Ora è il direttore del negozio di Corsico: «Io sono la dimostrazione che questa società offre enormi possibilità a chi vuole andare avanti. E tra i dipendenti la percentuale di soddisfazione resta alta: in pochi vanno via. Anche perché all’Ikea il 27 del mese è il 27 del mese». Perché, a dispetto della «kriisi», la multinazionale resta solida, soprattutto rispetto ai concorrenti: paga gli stipendi, non licenzia e continua ad assumere. Ogni apertura è vissuta in modo messianico. A Catania, 2 anni fa, venne toccato il record: per 240 posti si presentarono in 40 mila. Oro nel deserto occupazionale isolano. Anche se a tempo determinato e per nemmeno 700 euro al mese.

L’Ikea adesso annuncia altre assunzioni: tra 1 anno aprirà un altro negozio a Pisa e serviranno centinaia di persone. Anche la sua comunicazione resta anticonvenzionale e sottile. Un anno fa fece scalpore un manifesto pubblicitario che raffigurava due gay che si tenevano per mano. Sopra il claim recitava: «Siamo aperti a tutte le famiglie». Conseguentemente, la società si vanta di assicurare ai propri dipendenti un welfare moderno, che estende anche alle coppie di fatto. Qualcosa però nel suo magico mondo sembra essersi incrinato. «In passato» sostiene Cristian Sesena, segretario nazionale della Filcams-Cgil, «era un’azienda modello, attentissima ai dipendenti e all’indotto. Adesso invece garantisce soprattutto precarietà retributiva».

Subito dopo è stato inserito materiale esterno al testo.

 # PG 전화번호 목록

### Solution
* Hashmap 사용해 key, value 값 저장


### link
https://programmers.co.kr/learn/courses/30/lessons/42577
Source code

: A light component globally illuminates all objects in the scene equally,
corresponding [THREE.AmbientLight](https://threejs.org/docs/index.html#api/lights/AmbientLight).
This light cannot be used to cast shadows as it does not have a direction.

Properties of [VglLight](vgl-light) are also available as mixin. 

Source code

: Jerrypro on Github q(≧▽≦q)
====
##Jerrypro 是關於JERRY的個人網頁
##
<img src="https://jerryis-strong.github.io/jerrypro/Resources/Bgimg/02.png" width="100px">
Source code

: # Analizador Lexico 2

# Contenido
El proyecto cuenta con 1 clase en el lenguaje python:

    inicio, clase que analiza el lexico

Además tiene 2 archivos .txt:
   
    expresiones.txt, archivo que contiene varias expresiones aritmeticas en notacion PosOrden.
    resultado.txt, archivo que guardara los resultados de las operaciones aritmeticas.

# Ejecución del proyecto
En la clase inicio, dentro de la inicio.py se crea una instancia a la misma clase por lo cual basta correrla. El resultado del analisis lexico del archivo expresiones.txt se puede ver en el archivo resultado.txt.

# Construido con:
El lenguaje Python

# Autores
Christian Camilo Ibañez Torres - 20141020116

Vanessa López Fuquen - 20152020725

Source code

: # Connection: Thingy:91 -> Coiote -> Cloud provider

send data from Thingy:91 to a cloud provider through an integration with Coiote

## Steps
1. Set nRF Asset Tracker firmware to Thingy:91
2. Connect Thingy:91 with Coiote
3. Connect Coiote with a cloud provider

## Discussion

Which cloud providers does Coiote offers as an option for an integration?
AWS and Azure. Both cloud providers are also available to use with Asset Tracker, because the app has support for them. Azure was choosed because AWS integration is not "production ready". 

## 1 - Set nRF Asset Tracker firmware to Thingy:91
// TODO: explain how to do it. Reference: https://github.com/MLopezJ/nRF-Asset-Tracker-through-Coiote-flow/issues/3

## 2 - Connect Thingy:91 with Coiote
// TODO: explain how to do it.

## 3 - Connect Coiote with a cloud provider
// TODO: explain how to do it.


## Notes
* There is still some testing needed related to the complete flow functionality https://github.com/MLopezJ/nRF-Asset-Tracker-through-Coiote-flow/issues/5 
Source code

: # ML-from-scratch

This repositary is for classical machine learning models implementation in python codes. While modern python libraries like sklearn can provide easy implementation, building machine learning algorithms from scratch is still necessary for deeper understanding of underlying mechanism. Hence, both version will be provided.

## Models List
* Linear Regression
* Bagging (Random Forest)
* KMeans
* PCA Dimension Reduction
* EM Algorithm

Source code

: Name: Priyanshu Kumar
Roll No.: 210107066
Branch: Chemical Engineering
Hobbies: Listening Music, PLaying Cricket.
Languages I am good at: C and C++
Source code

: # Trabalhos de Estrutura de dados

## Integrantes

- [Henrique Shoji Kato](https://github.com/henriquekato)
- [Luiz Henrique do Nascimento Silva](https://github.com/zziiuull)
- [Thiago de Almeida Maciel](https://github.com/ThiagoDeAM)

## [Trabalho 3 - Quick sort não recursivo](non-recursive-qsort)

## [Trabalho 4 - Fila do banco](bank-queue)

A Carugate tutti si affannano perché il mito della famigliola felice non venga infranto. Valerio Di Bussolo, il responsabile delle risorse esterne dell’Ikea Italia, parla del caso Piacenza come di «un incidente di percorso». E adesso? «Ci metteremo attorno a un tavolo e decideremo come rimediare. Privilegiando i fatti e non le parole». E le altre accuse? «Miglioreremo». Davanti all’ingresso del quartier generale, un gruppo di dipendenti, inginocchiato a terra, osserva alcune slide appoggiate su una panchina: parlano inglese e hanno l’aria soddisfatta. Nel mentre il parcheggio adiacente continua a scaricare donne in compagnia di pargoli. Impazienti di tuffarsi tra le palline colorate del paradiso dei bambini.

(ha collaborato Carmelo Caruso)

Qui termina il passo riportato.